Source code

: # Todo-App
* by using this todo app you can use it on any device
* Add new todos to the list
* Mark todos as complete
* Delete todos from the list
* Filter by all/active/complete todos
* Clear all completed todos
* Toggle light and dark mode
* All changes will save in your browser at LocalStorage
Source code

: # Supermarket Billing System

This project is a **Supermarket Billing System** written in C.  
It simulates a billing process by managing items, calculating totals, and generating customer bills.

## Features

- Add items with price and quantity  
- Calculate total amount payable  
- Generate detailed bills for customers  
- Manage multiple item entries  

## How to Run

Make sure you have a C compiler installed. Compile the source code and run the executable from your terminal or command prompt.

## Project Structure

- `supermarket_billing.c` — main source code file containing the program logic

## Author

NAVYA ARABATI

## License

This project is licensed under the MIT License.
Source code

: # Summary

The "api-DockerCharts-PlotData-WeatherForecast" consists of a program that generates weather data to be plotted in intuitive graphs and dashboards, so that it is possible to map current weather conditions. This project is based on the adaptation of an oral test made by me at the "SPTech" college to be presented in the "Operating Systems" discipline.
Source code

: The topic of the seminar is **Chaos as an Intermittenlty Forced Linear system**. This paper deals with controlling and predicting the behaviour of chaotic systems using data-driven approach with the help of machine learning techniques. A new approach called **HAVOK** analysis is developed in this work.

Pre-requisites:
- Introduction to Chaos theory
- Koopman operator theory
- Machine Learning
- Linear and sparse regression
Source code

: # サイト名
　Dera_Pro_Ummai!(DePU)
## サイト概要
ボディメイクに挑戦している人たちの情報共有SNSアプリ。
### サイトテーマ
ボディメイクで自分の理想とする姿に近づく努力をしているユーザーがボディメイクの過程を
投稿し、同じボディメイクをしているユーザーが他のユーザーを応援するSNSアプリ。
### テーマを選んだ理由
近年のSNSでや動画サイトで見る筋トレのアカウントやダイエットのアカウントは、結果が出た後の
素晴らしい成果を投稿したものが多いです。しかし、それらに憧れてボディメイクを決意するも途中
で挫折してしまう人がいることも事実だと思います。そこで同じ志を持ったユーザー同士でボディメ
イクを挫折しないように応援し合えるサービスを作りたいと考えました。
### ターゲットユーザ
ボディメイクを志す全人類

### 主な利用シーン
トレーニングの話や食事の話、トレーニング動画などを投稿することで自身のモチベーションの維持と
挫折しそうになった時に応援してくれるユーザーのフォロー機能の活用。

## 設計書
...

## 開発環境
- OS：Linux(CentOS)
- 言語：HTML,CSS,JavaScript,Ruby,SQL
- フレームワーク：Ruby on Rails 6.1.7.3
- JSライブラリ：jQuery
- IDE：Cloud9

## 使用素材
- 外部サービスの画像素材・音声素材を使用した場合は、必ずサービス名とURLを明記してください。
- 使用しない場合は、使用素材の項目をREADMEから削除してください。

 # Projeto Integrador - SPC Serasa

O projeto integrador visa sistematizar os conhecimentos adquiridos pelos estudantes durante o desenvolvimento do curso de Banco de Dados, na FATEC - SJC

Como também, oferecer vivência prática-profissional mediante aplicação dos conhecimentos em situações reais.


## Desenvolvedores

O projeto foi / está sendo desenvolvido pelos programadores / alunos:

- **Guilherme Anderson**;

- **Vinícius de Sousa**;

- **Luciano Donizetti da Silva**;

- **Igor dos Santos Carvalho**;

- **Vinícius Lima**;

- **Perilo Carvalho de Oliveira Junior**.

**Assigned task**
The expected answer is a copy of each line in the listing above that contains "from".

**Result of the exercise**
* Delete todos from the list
Make sure you have a C compiler installed. Compile the source code and run the executable from your terminal or command prompt.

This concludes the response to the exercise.